Unfortunately I don't find the justification that compelling :-) The only management problem specific to non-developers he talks about is "if you're not a hacker, you can't tell who the good hackers are".
First, there is an element of recursion there (how to you hire the great hacker that knows who good hackers are since you can't tell who a good hacker is?)
Second there is nothing special about software development. The same is also true of all skilled professions (how do you know who the good designer is if you have no aesthetic skills, etc.)
If hiring people is the only problem there are many simple solutions that good managers already know about (e.g. specialised head hunters, consulting in-house experts, auditions, etc.)
Graham's article is a good read - but to my eyes it's about hiring great hackers to code, not hiring great hackers to manage. He even discusses mechanisms for isolating them from end-users to get them productive. Hardly a feature for a manager!
The other time he talks about management:
This is an area where managers can make a difference. Like a parent saying to a child, I bet you can't clean up your whole room in ten minutes, a good manager can sometimes redefine a problem as a more interesting one. Steve Jobs seems to be particularly good at this, in part simply by having high standards.

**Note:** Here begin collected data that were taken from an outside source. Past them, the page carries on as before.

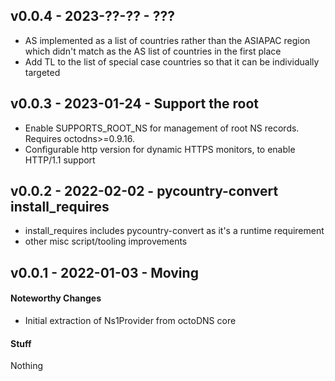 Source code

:## v0.0.4 - 2023-??-?? - ???

* AS implemented as a list of countries rather than the ASIAPAC region which
  didn't match as the AS list of countries in the first place
* Add TL to the list of special case countries so that it can be individually
  targeted

## v0.0.3 - 2023-01-24 - Support the root

* Enable SUPPORTS_ROOT_NS for management of root NS records. Requires
  octodns>=0.9.16.
* Configurable http version for dynamic HTTPS monitors, to enable HTTP/1.1 support

## v0.0.2 - 2022-02-02 - pycountry-convert install_requires

* install_requires includes pycountry-convert as it's a runtime requirement
* other misc script/tooling improvements

## v0.0.1 - 2022-01-03 - Moving

#### Noteworthy Changes

* Initial extraction of Ns1Provider from octoDNS core

#### Stuff

Nothing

he's talking about Steve Jobs - a non-developer.
So I come back to the question - what exactly is your manager role's responsibilities, and why do you think that a non-developer won't be able to do them?
(I'm not trying to say that a developer would necessarily be bad for the role. Good managers with a techie background do exist. I'm just saying that, for a management role, I'd be more interested in good management skills rather than good software development skills. Better a good manager with no developer experience than an average manager with developer experience. Good managers can learn what the need to know.)